__EXERCISE DETAILS__
Read the lines below, and copy any that contain the string "cached".

=== DATA TO EXAMINE ===

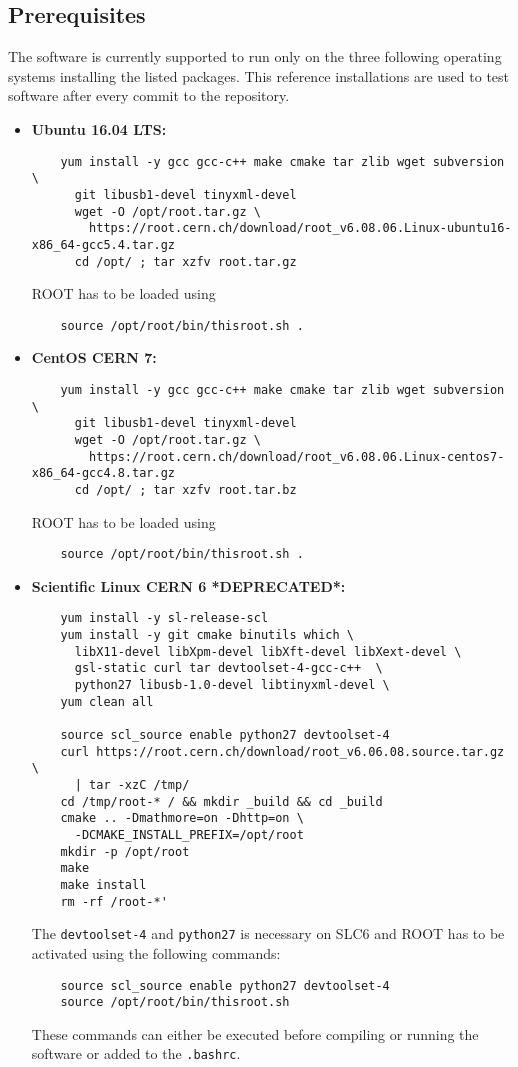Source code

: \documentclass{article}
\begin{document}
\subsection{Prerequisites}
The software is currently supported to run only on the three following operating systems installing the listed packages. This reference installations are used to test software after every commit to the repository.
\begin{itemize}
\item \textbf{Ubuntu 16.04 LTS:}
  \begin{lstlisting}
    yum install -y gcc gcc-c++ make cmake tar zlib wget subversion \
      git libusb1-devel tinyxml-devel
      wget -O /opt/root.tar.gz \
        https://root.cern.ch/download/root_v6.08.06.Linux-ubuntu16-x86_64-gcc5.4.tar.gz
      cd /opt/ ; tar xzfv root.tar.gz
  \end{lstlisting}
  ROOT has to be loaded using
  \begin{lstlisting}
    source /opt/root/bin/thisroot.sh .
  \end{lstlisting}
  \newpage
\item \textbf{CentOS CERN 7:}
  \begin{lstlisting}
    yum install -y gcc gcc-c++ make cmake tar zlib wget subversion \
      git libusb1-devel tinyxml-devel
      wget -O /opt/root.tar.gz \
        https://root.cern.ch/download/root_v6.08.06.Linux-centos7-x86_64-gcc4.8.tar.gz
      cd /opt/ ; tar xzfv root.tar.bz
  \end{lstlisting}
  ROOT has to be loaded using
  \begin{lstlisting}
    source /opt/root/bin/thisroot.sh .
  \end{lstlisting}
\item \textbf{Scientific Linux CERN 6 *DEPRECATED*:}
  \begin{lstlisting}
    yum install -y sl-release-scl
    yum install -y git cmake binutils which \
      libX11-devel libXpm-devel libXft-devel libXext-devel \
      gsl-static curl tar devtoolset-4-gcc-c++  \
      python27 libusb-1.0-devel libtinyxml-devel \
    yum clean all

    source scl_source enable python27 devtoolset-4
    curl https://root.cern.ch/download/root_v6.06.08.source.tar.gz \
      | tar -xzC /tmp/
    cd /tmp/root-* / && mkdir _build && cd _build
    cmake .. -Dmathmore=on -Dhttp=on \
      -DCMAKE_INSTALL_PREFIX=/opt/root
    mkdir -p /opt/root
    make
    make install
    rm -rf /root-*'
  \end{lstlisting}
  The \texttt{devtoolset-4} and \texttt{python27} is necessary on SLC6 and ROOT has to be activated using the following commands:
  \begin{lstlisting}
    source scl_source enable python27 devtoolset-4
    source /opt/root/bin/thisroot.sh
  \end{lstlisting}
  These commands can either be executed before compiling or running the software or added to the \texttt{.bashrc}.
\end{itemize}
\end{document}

===
=== DATA TO EXAMINE ===

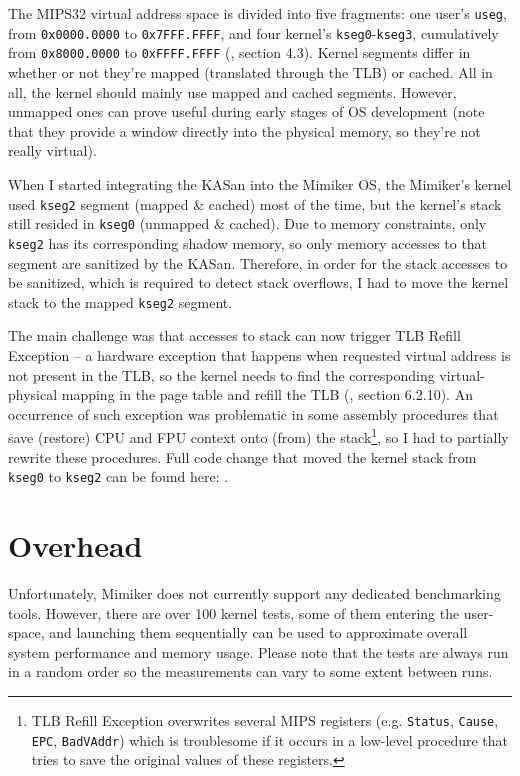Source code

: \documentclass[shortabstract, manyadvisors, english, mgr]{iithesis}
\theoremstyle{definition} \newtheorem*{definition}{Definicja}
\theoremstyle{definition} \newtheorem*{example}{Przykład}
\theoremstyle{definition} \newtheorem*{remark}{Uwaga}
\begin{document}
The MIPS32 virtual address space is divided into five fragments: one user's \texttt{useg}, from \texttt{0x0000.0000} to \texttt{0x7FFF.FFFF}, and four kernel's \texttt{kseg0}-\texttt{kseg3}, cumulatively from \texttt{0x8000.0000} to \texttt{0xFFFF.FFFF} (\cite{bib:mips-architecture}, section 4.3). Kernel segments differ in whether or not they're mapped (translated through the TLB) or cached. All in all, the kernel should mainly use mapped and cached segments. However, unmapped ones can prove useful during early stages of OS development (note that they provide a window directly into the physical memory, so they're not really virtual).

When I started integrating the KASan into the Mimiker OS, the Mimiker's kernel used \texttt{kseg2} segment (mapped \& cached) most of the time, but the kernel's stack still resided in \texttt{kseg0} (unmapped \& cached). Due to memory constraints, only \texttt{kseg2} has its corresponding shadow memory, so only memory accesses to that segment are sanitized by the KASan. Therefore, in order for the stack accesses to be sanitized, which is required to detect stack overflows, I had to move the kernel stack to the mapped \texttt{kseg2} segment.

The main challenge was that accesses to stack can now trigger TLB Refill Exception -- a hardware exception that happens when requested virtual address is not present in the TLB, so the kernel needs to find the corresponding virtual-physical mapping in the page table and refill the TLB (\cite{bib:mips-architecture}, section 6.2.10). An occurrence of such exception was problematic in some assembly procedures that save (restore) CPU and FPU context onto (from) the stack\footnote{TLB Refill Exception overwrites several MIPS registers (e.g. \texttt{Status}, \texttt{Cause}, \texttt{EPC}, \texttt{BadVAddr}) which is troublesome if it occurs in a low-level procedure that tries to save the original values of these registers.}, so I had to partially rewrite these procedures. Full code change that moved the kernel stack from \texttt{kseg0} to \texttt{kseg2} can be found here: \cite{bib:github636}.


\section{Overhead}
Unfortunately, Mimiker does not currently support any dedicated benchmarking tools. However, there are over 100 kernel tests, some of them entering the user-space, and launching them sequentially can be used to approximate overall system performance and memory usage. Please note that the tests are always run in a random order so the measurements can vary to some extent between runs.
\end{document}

===

__RESULT FOR THIS TASK__
The MIPS32 virtual address space is divided into five fragments: one user's \texttt{useg}, from \texttt{0x0000.0000} to \texttt{0x7FFF.FFFF}, and four kernel's \texttt{kseg0}-\texttt{kseg3}, cumulatively from \texttt{0x8000.0000} to \texttt{0xFFFF.FFFF} (\cite{bib:mips-architecture}, section 4.3). Kernel segments differ in whether or not they're mapped (translated through the TLB) or cached. All in all, the kernel should mainly use mapped and cached segments. However, unmapped ones can prove useful during early stages of OS development (note that they provide a window directly into the physical memory, so they're not really virtual).
When I started integrating the KASan into the Mimiker OS, the Mimiker's kernel used \texttt{kseg2} segment (mapped \& cached) most of the time, but the kernel's stack still resided in \texttt{kseg0} (unmapped \& cached). Due to memory constraints, only \texttt{kseg2} has its corresponding shadow memory, so only memory accesses to that segment are sanitized by the KASan. Therefore, in order for the stack accesses to be sanitized, which is required to detect stack overflows, I had to move the kernel stack to the mapped \texttt{kseg2} segment.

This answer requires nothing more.